Indeed, these professional bureaucrats protect themselves by building empires, and can actually turn their own incompetence to their benefit, by demanding more money to address their own failings. Governmental power attract the corruptible, who seek to turn that power and public wealth to their own ends. To counter this decay, and to attempt to prevent normal administrative errors, new departments accumulate to check existing ones (the Department of Homeland Security is an example of this.) This is how the government grows, again, usually through partisan criticism and demands for change. Ironically, much of this expansion may be the result of calls for more fiscal responsibility--bean counters on bean counters on bean counters.

The most efficient form of government is probably a benevolent dictatorship, but dictatorships never stay benevolent. The tradeoff in government is between effectiveness and damage control. Too little power and nothing gets done, too much power and the wrong thing gets done. Most democratic governments are built for gridlock, to provide checks and balance on power. You may not get the most efficient government, but you will get a less harmful one. The problem comes when a politician wants heavy handed effectiveness. This soon causes the system to grow rapidly, as the new powers attract political beaurocrats, greedy for a piece of the pie, while at the same time abuses of that power encourage the growth of institutions of restraint. It is not surprising, then, that the Bush administration has ushered in an period of unprecendented governmental expansion that will likely continue long after it has left office.

Far from solving the problem, calls for large government cuts make it worse, because these are merely simplistic, populist postures to gain votes. They act like binge and purge dieting, burning muscle and leaving fat. Political beaurocrats, who actually do no work, are politically savvy enough to escape the cuts. The ones who get cut will be those too busy doing actual work to notice the axe coming down. Indeed, the perfect political beaurocrat will be right there beside you, calling for the cutbacks, because that will score political points and make his job more secure. And the ones most likely to jump this demoralized beaurocracy will probably be the most competent, who are also the ones most likely to find other employment. The end product is survival of the fattest--who are also the ones that cost the most.

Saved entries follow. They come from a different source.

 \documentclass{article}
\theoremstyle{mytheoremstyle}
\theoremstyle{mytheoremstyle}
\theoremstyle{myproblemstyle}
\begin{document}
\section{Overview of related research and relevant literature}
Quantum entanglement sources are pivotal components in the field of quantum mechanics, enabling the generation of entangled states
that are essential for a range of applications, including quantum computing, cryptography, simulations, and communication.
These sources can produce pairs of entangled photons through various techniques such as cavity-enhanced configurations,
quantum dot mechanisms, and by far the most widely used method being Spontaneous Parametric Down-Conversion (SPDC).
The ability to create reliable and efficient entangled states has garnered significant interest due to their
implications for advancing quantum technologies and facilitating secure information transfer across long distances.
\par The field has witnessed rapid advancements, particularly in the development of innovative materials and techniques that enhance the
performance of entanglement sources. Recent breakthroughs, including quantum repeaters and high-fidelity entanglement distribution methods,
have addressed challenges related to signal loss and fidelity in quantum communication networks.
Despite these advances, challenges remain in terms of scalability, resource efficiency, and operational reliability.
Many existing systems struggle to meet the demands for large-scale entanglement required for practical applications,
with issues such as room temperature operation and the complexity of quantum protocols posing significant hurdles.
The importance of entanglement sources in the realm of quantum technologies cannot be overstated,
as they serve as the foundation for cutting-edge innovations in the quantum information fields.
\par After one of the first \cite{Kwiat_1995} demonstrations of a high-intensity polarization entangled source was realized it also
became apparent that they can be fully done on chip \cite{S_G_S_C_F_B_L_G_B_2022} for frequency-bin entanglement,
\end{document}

Nor are these problems unique to government; large corporations are prone to the same problems, and private industry with a pipeline to the public gravy train combines the worst of both worlds. The military-industrial complex is a good example of this. There are simply some jobs that must be done on a non-profit basis, with the public paying for and handling the books.

The cuts, once made, are rapidly felt--capitalism is, after all, a partnership between business and government. The economic system we all live under was created and is sustained by continual government intervention. It's amazing how many people don't know this and think all government should be abolished. So the cuts must be rolled back--in fact, the government must be expanded well beyond its previous size to get any useful work done.

The solutions would be less partisanship and a higher fault tolerance in the beaurocracy (rather than the zero-error principle), with emphasis on accomplishment rather than mere error-avoidance. But above all, we have to abolish the narcissistic management style, epitomized by Bush administration and encouraged by pundits everywhere, where leaders take all of the credit but none of the blame.

Monday, February 07, 2005

Heuristics

A heuristic is a simplified rule of thumb, an approximation of reality. We use these in programming because they are simpler than a full fledged model, easier to understand and faster in execution. I've just written a new movement system for our game, because the old heuristic was too simple to accomodate the tasks laid upon it. The two things that strike me in this kind of work are that a) it's mind numbingly hard, especially if the data is messy (in this case, it's essentially polygon soup) and b) the more accurate the model, the more likely it is to handle unforeseen cases appropriately. Getting the model right in the first place means fewer patches later to fill in the cracks. But we usually don't put the work in until the old one breaks, the bug reports come in, and we have to admit that current system just won't handle the strain, and write a new one.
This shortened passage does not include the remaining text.